Un article repris du blog Tribu-solidaire.

J’étais vendredi 6 juin à la 2nde étape du Tour des Solutions du MOUVES, organisée à Montpellier et dédié, cette année, aux initiatives numériques qui répondent aux problèmes sociaux et environnementaux. J’ai assisté, à cette occasion, à un atelier intitulé « Le numérique au service du territoire ». Vaste chantier… mais dont cet atelier a permit de dresser un rapide tour d’horizon, dont je vous propose de rendre compte dans ce petit billet.

Permettre l’auto-organisation d’un territoire.

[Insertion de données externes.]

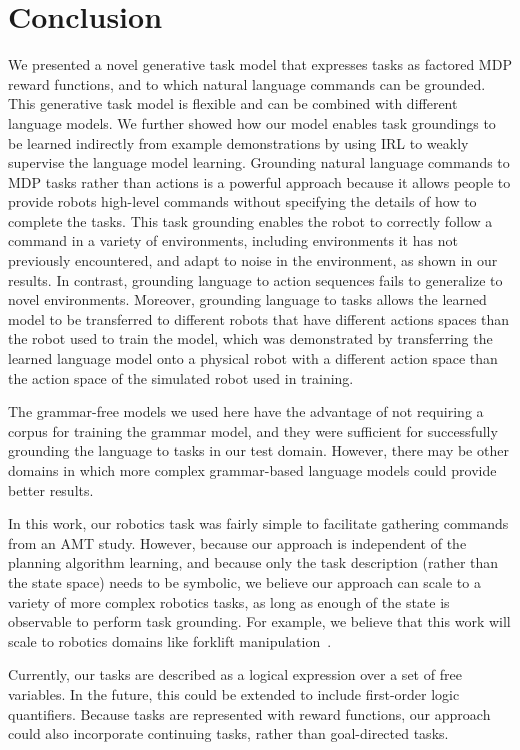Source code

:\documentclass[conference]{IEEEtran}
\begin{document}
\section{Conclusion}
We presented a novel generative task model that expresses tasks as factored MDP reward functions, and to which natural language commands can be grounded. This generative task model is flexible and can be combined with different language models. We further showed how our model enables task groundings to be learned indirectly from example demonstrations by using IRL to weakly supervise the language model learning. Grounding natural language commands to MDP tasks rather than actions is a powerful approach because it allows people to provide robots high-level commands without specifying the details of how to complete the tasks. This task grounding enables the robot to correctly follow a command in a variety of environments, including environments it has not previously encountered, and adapt to noise in the environment, as shown in our results. In contrast, grounding language to action sequences fails to generalize to novel environments. Moreover, grounding language to tasks allows the learned model to be transferred to different robots that have different actions spaces than the robot used to train the model, which was demonstrated by transferring the learned language model onto a physical robot with a different action space than the action space of the simulated robot used in training.

The grammar-free models we used here have the advantage of not requiring a corpus for training the grammar model, and they were sufficient for successfully grounding the language to tasks in our test domain. However, there may be other domains in which more complex grammar-based language models could provide better results. 

In this work, our robotics task was fairly simple to facilitate gathering commands from an AMT study. However, because our approach is independent of the planning algorithm learning, and because only the task description (rather than the state space) needs to be symbolic, we believe our approach can scale to a variety of more complex robotics tasks, as long as enough of the state is observable to perform task grounding. For example, we believe that this work will scale to robotics domains like forklift manipulation~\cite{teller2010voice}.

Currently, our tasks are described as a logical expression over a set of free variables. In the future, this could be extended to include first-order logic quantifiers. Because tasks are represented with reward functions, our approach could also incorporate continuing tasks, rather than goal-directed tasks.
\end{document}

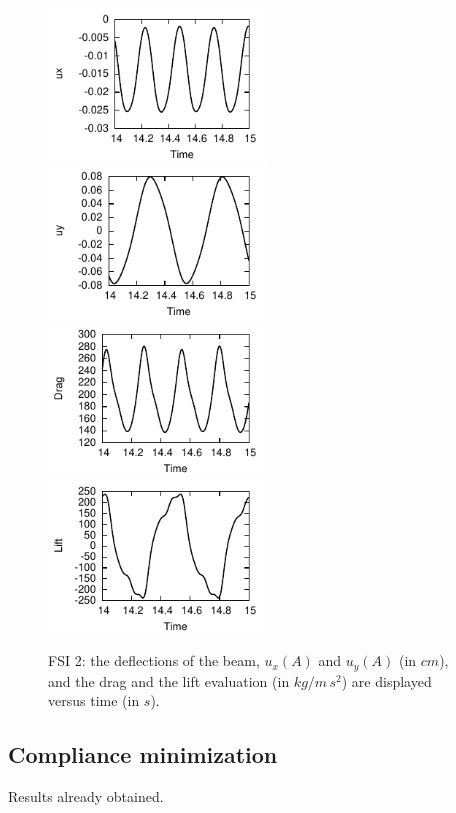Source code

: \documentclass[prodmode,acmtoms]{acmsmall}
\numberwithin{equation}{section}
\begin{document}
\begin{figure}
\centering
{\includegraphics[width=5.8cm]{Pictures/ux_FSI_2_FS_t_3e-2_t_15e-3_global_2_Hron_grid.pdf}}
{\includegraphics[width=5.8cm]{Pictures/uy_FSI_2_FS_t_3e-2_t_15e-3_global_2_Hron_grid.pdf}}
{\includegraphics[width=5.8cm]{Pictures/Drag_fluid_FSI_2_FS_t_3e-2_t_15e-3_global_2_Hron_grid.pdf}}
{\includegraphics[width=5.8cm]{Pictures/Lift_fluid_FSI_2_FS_t_3e-2_t_15e-3_global_2_Hron_grid.pdf}}
\caption{FSI 2: the deflections of the beam, $u_x(A)$ and $u_y(A)$ (in $cm$), and 
the drag and the lift evaluation (in $kg/m\,s^2$) are displayed versus
time (in $s$).
} 
\label{res:results_ux_and_uy_fsi_2}
\end{figure}


\subsection{Compliance minimization}
Results already obtained.
\end{document}
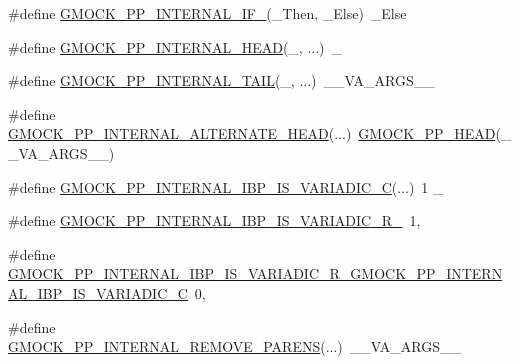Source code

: \begin{DoxyCompactItemize}
\item 
\#define \mbox{\hyperlink{googletest-master_2googlemock_2include_2gmock_2internal_2gmock-pp_8h_afa9219c0158e29914036bfe9959ed0d7}{G\+M\+O\+C\+K\+\_\+\+P\+P\+\_\+\+I\+N\+T\+E\+R\+N\+A\+L\+\_\+\+I\+F\+\_}}(\+\_\+\+Then,  \+\_\+\+Else)~\+\_\+\+Else
\item 
\#define \mbox{\hyperlink{googletest-master_2googlemock_2include_2gmock_2internal_2gmock-pp_8h_a76a2c212a600bad8c26c34343785d070}{G\+M\+O\+C\+K\+\_\+\+P\+P\+\_\+\+I\+N\+T\+E\+R\+N\+A\+L\+\_\+\+H\+E\+AD}}(\+\_, ...)~\+\_
\item 
\#define \mbox{\hyperlink{googletest-master_2googlemock_2include_2gmock_2internal_2gmock-pp_8h_a0e7741e9333e33780a56a8c5e2079942}{G\+M\+O\+C\+K\+\_\+\+P\+P\+\_\+\+I\+N\+T\+E\+R\+N\+A\+L\+\_\+\+T\+A\+IL}}(\+\_, ...)~\+\_\+\+\_\+\+V\+A\+\_\+\+A\+R\+G\+S\+\_\+\+\_\+
\item 
\#define \mbox{\hyperlink{googletest-master_2googlemock_2include_2gmock_2internal_2gmock-pp_8h_a397716c397c91563dfbb9c3b974dc2dc}{G\+M\+O\+C\+K\+\_\+\+P\+P\+\_\+\+I\+N\+T\+E\+R\+N\+A\+L\+\_\+\+A\+L\+T\+E\+R\+N\+A\+T\+E\+\_\+\+H\+E\+AD}}(...)~\mbox{\hyperlink{_obj__test_2lib_2googletest-master_2googlemock_2include_2gmock_2internal_2gmock-pp_8h_ad7910160dfc0fb20b239efcf1f3ddd85}{G\+M\+O\+C\+K\+\_\+\+P\+P\+\_\+\+H\+E\+AD}}(\+\_\+\+\_\+\+V\+A\+\_\+\+A\+R\+G\+S\+\_\+\+\_\+)
\item 
\#define \mbox{\hyperlink{googletest-master_2googlemock_2include_2gmock_2internal_2gmock-pp_8h_a5bec02a24e70c087e6dca52f735356ba}{G\+M\+O\+C\+K\+\_\+\+P\+P\+\_\+\+I\+N\+T\+E\+R\+N\+A\+L\+\_\+\+I\+B\+P\+\_\+\+I\+S\+\_\+\+V\+A\+R\+I\+A\+D\+I\+C\+\_\+C}}(...)~1 \+\_\+
\item 
\#define \mbox{\hyperlink{googletest-master_2googlemock_2include_2gmock_2internal_2gmock-pp_8h_a80e10be13b34c05a5bc4a2db66f6090e}{G\+M\+O\+C\+K\+\_\+\+P\+P\+\_\+\+I\+N\+T\+E\+R\+N\+A\+L\+\_\+\+I\+B\+P\+\_\+\+I\+S\+\_\+\+V\+A\+R\+I\+A\+D\+I\+C\+\_\+\+R\+\_}}~1,
\item 
\#define \mbox{\hyperlink{googletest-master_2googlemock_2include_2gmock_2internal_2gmock-pp_8h_a0415d68018422fd678c14c84e2390142}{G\+M\+O\+C\+K\+\_\+\+P\+P\+\_\+\+I\+N\+T\+E\+R\+N\+A\+L\+\_\+\+I\+B\+P\+\_\+\+I\+S\+\_\+\+V\+A\+R\+I\+A\+D\+I\+C\+\_\+\+R\+\_\+\+G\+M\+O\+C\+K\+\_\+\+P\+P\+\_\+\+I\+N\+T\+E\+R\+N\+A\+L\+\_\+\+I\+B\+P\+\_\+\+I\+S\+\_\+\+V\+A\+R\+I\+A\+D\+I\+C\+\_\+C}}~0,
\item 
\#define \mbox{\hyperlink{googletest-master_2googlemock_2include_2gmock_2internal_2gmock-pp_8h_ac3c1fba05dad44080330c0ecd1208ca6}{G\+M\+O\+C\+K\+\_\+\+P\+P\+\_\+\+I\+N\+T\+E\+R\+N\+A\+L\+\_\+\+R\+E\+M\+O\+V\+E\+\_\+\+P\+A\+R\+E\+NS}}(...)~\+\_\+\+\_\+\+V\+A\+\_\+\+A\+R\+G\+S\+\_\+\+\_\+

\end{DoxyCompactItemize}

L’atelier était organisé autour de témoignages d’acteurs et de porteurs de projets. Le premier à prendre la parole, Sylvain MAIRE, community manager chez Imagination for People, est venu rendre compte d’initiatives numériques auxquelles il a participé pour permettre aux quartiers auto-produits, notamment dans les pays en voie de développement – bidonvilles, favelas, etc… – de s’organiser, de manière horizontale. En effet, dans les quartiers auto-produits, rien n’est prévu pour gérer les déchets, les eaux usées, l’approvisionnement en eau potable ou encore l’éclairage public. Face au manque d’action des pouvoirs publics en place, les habitants de certains de ces quartiers se sont organisés de manière horizontale et collaborative pour trouver des solutions. C’est ainsi que l’association Colombbus a développé en 2009 COLIBRI, prototype de plateforme collaborative pour la collecte, l’analyse, le suivi et la diffusion des informations dans les quartiers. Cette plateforme, initialement développée pour les actions menées au Venezuela : cartographie, démographie, histoire, identification des problèmes et plan d’actions pour les résoudre, etc., est aujourd’hui disponible pour d’autres initiatives, semblables. En formant des jeunes à l’utilisation de cet outil, Colombbus compte favoriser leur implication dans la vie du quartier (source : site Internet de l’association).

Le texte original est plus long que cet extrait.